Vincente Minnelli by Andy Warhol is a strictly black and white portrait, devoid of the bright colors that characterize the majority of his work. Here, Warhol uses negative space to allow simple lines to form something as complex as a human figure. He manages to render Minnelli as a physical entity without the use of shading or shadows. The darkest ink tones are found in the eyebrows, which pulls the viewer’s eyes to Minnelli’s own, which gaze back at the viewer. This eye contact is found in the majority of Warhol’s portraits, and is essential in forging a connection with the viewer by allowing them to sense the subject’s personality. Warhol’s Vincente Minnelli is based off of a 1976 sketch that Warhol did of 73 year old Minnelli. This work was created by taking the existing sketch and printing it on canvas. Warhol purposely chose to leave any signs of Minnelli’s aging out of this portrait. He once stated in The Warhol Diaries that when doing portraits, he eliminates any imperfections, making the subject look their best, as he would hope someone would do for him, if he was in the same position.

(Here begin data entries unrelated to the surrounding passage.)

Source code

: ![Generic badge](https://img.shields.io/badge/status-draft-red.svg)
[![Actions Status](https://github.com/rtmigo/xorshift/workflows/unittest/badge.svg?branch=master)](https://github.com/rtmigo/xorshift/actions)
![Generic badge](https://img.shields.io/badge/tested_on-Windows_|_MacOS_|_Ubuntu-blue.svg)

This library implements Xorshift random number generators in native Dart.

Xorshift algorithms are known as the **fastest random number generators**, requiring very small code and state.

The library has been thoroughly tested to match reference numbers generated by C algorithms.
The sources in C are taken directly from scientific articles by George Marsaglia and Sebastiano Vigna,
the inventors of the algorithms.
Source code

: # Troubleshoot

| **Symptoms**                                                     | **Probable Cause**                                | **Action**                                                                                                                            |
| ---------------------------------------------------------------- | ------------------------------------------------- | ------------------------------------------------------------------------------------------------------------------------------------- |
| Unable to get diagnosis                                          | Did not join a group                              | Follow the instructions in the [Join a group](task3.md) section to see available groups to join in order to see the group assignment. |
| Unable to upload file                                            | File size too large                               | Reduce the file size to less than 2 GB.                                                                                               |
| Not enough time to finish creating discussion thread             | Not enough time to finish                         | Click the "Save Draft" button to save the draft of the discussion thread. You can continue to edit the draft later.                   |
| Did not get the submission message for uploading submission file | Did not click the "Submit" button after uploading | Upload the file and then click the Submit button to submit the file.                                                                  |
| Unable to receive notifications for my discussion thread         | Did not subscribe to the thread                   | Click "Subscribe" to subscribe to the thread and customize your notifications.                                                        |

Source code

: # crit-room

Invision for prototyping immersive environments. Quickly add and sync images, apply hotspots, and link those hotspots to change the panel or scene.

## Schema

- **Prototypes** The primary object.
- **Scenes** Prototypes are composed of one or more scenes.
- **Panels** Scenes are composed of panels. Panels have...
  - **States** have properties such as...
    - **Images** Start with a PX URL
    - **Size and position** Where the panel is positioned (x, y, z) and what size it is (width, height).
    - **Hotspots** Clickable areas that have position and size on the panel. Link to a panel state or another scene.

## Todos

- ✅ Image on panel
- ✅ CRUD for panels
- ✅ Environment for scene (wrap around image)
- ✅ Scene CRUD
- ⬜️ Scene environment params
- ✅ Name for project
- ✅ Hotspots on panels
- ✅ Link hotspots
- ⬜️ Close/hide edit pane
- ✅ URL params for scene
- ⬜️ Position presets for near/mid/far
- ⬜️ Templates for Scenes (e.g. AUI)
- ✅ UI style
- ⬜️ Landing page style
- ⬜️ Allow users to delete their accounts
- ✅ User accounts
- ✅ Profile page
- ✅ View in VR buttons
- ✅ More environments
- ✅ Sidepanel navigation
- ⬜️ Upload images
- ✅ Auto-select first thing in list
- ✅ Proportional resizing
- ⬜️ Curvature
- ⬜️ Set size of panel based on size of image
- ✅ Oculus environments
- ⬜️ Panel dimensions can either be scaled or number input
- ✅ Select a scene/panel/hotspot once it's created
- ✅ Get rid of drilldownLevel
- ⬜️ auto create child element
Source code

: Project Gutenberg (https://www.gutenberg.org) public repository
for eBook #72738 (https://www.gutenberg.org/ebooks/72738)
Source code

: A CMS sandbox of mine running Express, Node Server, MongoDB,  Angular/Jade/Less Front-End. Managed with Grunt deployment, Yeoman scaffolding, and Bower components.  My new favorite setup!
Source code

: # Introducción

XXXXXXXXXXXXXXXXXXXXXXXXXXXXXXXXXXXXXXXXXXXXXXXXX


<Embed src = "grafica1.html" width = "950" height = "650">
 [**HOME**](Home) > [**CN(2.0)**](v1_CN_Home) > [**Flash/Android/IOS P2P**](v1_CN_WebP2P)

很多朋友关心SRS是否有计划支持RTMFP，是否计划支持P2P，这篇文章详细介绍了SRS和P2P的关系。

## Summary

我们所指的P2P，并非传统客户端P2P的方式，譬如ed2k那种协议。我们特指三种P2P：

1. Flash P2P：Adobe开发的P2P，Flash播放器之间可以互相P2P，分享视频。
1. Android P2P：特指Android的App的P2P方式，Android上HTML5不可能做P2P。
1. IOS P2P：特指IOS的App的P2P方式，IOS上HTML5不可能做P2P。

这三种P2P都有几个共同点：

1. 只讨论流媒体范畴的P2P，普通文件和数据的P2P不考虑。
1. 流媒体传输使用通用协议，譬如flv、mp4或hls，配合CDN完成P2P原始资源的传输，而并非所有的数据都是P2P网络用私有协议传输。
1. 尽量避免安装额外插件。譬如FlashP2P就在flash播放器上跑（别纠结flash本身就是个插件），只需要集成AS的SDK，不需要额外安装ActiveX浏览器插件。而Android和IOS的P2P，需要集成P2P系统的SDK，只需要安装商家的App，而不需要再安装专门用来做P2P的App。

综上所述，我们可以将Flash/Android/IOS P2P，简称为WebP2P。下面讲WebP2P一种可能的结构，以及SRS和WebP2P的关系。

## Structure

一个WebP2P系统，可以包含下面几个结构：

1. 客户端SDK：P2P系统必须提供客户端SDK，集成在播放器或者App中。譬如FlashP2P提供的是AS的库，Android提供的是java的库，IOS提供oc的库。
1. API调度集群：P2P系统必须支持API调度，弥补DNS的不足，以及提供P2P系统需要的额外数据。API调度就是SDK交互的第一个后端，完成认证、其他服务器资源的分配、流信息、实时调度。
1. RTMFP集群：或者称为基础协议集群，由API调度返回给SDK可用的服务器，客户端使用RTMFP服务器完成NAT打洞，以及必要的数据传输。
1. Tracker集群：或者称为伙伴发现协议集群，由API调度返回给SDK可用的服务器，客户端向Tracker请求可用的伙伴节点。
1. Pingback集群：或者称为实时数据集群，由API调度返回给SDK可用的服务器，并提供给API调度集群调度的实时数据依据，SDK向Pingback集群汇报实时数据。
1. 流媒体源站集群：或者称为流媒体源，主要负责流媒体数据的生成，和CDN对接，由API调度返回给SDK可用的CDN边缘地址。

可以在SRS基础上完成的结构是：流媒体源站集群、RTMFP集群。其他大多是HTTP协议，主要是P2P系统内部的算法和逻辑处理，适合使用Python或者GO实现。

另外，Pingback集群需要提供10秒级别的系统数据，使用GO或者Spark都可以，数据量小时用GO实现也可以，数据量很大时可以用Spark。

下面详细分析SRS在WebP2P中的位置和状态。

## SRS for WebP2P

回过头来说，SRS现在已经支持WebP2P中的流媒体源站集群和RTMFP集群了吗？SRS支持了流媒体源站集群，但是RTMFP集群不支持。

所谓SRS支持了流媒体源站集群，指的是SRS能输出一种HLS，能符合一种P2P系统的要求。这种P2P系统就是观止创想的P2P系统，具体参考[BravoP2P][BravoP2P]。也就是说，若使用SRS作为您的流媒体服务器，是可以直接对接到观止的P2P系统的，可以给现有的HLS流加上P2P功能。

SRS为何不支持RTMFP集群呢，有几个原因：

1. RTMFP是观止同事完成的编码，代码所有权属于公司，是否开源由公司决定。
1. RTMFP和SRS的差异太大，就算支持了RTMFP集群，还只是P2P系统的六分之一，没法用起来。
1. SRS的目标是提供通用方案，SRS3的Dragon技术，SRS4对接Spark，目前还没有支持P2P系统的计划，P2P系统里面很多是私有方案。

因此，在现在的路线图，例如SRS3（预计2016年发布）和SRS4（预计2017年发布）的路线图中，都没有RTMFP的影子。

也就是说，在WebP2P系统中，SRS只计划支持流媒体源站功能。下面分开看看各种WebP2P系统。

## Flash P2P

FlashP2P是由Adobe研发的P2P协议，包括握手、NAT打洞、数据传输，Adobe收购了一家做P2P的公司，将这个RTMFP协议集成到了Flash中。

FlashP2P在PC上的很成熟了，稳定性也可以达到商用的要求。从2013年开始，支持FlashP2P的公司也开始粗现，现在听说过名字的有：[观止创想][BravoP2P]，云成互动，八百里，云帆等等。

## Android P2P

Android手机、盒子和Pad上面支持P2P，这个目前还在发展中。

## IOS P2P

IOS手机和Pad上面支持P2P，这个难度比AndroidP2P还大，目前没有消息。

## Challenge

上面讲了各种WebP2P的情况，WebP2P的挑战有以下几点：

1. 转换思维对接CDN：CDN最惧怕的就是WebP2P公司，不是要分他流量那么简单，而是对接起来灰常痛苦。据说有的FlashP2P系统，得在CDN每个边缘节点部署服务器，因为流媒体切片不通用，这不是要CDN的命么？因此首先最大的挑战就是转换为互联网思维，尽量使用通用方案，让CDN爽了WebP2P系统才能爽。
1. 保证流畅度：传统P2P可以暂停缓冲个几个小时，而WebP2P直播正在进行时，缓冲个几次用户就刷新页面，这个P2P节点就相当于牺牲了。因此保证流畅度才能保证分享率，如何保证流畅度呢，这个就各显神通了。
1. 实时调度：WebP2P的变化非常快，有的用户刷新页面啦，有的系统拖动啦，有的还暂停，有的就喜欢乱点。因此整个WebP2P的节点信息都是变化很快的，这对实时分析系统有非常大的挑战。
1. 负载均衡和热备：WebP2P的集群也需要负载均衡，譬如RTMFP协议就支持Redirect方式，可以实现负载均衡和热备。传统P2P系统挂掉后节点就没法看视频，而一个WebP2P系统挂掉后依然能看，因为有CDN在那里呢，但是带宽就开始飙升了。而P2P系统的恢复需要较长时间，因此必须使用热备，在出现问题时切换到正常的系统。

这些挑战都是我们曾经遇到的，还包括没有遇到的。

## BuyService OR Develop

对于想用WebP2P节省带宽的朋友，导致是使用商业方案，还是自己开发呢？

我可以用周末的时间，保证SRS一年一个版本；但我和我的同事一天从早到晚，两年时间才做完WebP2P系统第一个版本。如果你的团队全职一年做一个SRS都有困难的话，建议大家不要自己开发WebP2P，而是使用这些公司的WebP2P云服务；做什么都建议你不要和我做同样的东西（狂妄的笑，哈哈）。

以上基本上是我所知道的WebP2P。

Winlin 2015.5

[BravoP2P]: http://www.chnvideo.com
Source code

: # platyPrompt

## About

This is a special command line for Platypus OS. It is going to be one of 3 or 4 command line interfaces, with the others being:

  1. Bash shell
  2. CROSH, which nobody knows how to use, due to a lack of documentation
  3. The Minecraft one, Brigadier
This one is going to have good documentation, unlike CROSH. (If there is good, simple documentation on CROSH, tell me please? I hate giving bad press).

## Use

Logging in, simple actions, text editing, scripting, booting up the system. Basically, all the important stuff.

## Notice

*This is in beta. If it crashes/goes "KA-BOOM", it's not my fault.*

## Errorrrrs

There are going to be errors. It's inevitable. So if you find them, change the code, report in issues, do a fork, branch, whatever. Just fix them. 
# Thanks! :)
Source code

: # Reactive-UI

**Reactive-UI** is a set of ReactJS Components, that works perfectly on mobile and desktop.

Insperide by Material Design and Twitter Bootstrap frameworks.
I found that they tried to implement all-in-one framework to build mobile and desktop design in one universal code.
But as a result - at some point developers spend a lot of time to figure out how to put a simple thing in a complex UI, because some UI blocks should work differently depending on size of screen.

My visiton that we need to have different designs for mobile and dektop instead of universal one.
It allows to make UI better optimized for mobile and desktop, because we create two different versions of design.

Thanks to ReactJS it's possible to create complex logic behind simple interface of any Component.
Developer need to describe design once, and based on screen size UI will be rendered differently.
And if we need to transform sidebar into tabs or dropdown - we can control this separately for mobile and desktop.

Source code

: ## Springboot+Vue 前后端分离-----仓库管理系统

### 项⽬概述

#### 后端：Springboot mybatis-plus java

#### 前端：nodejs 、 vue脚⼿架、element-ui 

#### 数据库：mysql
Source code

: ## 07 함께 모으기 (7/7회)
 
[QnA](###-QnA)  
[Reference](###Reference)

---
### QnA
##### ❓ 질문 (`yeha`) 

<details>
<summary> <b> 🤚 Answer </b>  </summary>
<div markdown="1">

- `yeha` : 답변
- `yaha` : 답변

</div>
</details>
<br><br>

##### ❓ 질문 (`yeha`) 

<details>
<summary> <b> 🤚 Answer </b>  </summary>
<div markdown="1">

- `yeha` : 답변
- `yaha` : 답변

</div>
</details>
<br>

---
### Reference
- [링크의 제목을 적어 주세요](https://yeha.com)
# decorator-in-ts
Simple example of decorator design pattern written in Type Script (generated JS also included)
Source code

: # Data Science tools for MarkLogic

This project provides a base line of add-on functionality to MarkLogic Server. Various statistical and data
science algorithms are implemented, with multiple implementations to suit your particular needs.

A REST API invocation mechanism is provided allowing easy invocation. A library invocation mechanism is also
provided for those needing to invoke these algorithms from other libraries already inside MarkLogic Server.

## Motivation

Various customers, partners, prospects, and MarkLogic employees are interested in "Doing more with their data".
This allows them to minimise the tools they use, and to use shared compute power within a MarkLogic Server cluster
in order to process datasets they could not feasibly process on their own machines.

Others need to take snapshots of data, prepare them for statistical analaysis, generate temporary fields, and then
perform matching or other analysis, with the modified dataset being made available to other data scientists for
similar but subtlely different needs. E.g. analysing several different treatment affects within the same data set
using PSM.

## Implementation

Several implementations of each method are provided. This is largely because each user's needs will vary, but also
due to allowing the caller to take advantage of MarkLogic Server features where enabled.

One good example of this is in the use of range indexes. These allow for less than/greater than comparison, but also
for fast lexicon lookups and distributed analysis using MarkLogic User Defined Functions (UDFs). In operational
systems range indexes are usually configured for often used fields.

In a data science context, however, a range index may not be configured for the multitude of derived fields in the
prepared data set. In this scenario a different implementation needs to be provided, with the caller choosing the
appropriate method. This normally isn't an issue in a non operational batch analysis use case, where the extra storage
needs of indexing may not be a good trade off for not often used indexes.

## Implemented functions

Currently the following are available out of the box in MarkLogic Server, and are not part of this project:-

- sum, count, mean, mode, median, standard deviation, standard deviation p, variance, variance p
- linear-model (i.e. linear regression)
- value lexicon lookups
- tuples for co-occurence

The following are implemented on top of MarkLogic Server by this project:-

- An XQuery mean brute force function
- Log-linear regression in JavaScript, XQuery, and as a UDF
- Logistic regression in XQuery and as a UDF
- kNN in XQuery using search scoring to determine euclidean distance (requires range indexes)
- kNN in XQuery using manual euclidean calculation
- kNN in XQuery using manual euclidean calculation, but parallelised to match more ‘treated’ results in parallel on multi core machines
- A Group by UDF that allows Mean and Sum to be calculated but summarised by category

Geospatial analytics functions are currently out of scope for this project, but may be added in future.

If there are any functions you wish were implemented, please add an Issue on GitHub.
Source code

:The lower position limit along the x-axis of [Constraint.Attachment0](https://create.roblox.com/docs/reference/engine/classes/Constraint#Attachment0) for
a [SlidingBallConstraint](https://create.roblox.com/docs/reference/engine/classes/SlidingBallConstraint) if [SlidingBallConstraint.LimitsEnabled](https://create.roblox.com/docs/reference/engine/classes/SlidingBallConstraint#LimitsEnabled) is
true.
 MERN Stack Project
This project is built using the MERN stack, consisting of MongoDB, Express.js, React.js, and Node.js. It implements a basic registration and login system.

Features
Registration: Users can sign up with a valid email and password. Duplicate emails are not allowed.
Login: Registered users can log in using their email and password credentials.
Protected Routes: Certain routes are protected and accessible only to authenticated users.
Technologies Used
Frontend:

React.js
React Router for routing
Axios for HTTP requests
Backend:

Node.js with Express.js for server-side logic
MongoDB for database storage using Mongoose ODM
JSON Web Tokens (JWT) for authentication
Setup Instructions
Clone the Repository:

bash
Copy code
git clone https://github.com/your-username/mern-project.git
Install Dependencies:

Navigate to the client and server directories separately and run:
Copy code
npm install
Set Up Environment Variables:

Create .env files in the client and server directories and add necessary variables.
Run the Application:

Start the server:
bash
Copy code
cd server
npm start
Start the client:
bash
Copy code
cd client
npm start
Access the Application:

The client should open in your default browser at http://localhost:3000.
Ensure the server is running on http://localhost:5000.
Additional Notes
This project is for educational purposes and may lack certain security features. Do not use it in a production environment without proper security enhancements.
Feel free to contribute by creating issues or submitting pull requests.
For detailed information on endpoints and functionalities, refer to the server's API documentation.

Vicente Minnelli by Andy Warhol as Part of his Larger Body of Work
Andy Warhol’s Vincente Minnelli fits within the scope of work that Warhol produced of celebrity portraiture. This image stems from one of many sketches that Warhol produced ranging from magazine cover mockups to still lifes of animals and people. Andy Warhol produced many portraits of members of the Minnelli family including Vincente, but mainly of Judy Garland, Vincente’s wife for several years, and their daughter, Liza Minnelli. Warhol strongly admired Garland one referring to her as the “Greatest Actress.” He and Liza were very close friends as well. Warhol’s Vincente Minnelli could have been given to Liza as a gift, as he once gave her a collaged portrait of her and her mother. Unlike Warhol’s portraits of Judy Garland and Liza Minnelli, Vincinte Minnelli is done in black ink on a white canvas in a sketchy style meant to quickly capture his subject’s likeness and personality, instead of large thick areas saturated with color and paint, which characterize the Pop Art style that he was known for.